Os versos de Bacelar são incisivos, como em “um esforço jogado no ralo, / porque o ralo aceita qualquer coisa” (p. 15), ou em “um lampejo de esperança esmagado / como bituca de cigarro na calçada rachada” (p. 15), imagens que condensam a experiência humana em metáforas cotidianas, ao mesmo tempo simples e devastadoras. Em “Tem no bolso um maço de silêncio / e na alma um grito inteiro” (p. 30), a poetisa explora a tensão entre contenção e explosão, enquanto em “Ser autêntico é isso: / cuspir na cara do mundo / sem se importar / com quem limpa a sujeira depois” (p. 30) afirma uma postura de enfrentamento, que perpassa toda a obra. Há também espaço para delicadas ponderações, como em “Perdão, no chão do homem / não nasce como capim. / É lavra de quem entende / que a dor precisa ter fim” (p. 33), ou em “[…] aprendeu a desenhar / mapas de retorno sem jamais traçar rotas de fuga” (p. 34), versos que revelam maturidade e lucidez. O amor, tema recorrente, aparece despido de idealizações: “O amor não precisa ser bonito. / só precisa caber” (p. 36). Já em “Como se o ar não estivesse poluído / por pensamentos que não se dissipam” (p. 46), a escritora traduz a inquietação mental, e em “Ela lê, / não para escapar, / mas para entender por que ainda está aqui […]” (p. 53) transforma o ato da leitura em gesto existencial. A sabedoria de seus versos pode ser observada ainda em reflexões como “percebo que a paz / não é a ausência de ondas, / mas a aceitação / de que elas vêm e vão [...]” (p. 97), ou em “[…] sei que somos todos finitos, / como quem passa e já vira sombra na esquina” (p. 118), que reafirmam a consciência da transitoriedade da vida.

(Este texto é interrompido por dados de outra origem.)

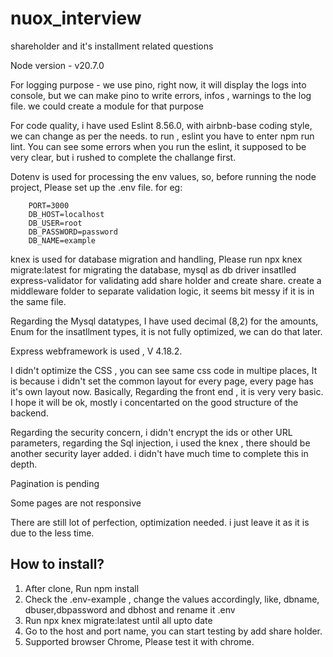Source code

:# nuox_interview
 shareholder and it's installment related questions

 Node version - v20.7.0

 For logging purpose - we use pino, right now, it will display the logs into console, but we can make pino to write errors, infos , warnings to the log file. we could create a module for that purpose

 For code quality, i have used Eslint 8.56.0, with airbnb-base coding style, we can change as per the needs. to run , eslint you have to enter npm run lint. You can see some errors when you run the eslint, it supposed to be very clear, but i rushed to complete the challange first. 
 
 Dotenv is used for processing the env values, so, before running the node project, Please set up the .env file. for eg:
        
        PORT=3000
        DB_HOST=localhost
        DB_USER=root
        DB_PASSWORD=password
        DB_NAME=example

 knex is used for database migration and handling, Please run npx knex migrate:latest for migrating the database, mysql as db driver
 insatlled express-validator for validating add share holder and create share.
 create a middleware folder to separate validation logic, it seems bit messy if it is in the same file.

 Regarding the Mysql datatypes, I have used decimal (8,2) for the amounts, Enum for the insatllment types, it is not fully optimized, we can do that later.

 Express webframework is used , V 4.18.2.

 I didn't optimize the CSS , you can see same css code in multipe places, It is because i didn't set the common layout for every page, every page has it's own layout now. Basically, Regarding the  front end , it is very very basic. I hope it will be ok, mostly i concentarted on the good structure of the backend.

 Regarding the security concern, i didn't encrypt the ids or other URL parameters, regarding the Sql injection, i used the knex , there should be another security layer added. i didn't have much time to complete this in  depth.

 Pagination is pending

 Some pages are not responsive

 There are still lot of perfection, optimization needed. i just leave it as it is due to the less time.

 How to install?
----------------------------------------------------------------------------------------------------------------------------------------------------------------------
 1. After clone, Run npm install 
 2. Check the .env-example , change the values accordingly, like, dbname, dbuser,dbpassword and dbhost and rename it .env
 3. Run npx knex migrate:latest until all upto date
 4. Go to the host and port name, you can start testing by add share holder.
 5. Supported browser Chrome, Please test it with chrome.





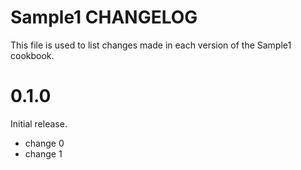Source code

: # Sample1 CHANGELOG

This file is used to list changes made in each version of the Sample1 cookbook.

# 0.1.0

Initial release.

- change 0
- change 1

Entre os poemas que mais se destacam, estão “Uma dor que grita no silêncio”, “A mulher que carrega espelhos”, “Acervo”, “Sem promessas”, “Lição”, “Amanhece”, “O cotidiano respira”, “Aniversário de Jesus”, “Gratidão é coisa de dentro”, “A leitora”, “A dor que fala”, “O amor chega cambaleando”, “Felicidade”, “Cavalo selvagem”, “Estranha cidade a minha”, “Acordo com o sol nascendo”, “Alça de caixão”, “Testamento” e “Ela entra na livraria como quem invade”. Cada um deles, à sua maneira, confirma a amplitude temática e a versatilidade da autora, que transita entre o íntimo e o social, entre o efêmero e o eterno, entre a dor e a esperança.
Assim, “O idioma das sombras” não é apenas um livro de poemas, mas um convite a olhar o mundo com outros olhos — olhos que não temem a sombra e, em vez disso, encontram nela um idioma próprio, feito de lucidez, dor, amor e resistência. É por isso que, para mim, o avassalador volume em questão comprova aquilo que penso há algum tempo: a baiana Simone Bacelar é a voz mais notável da poesia brasileira contemporânea.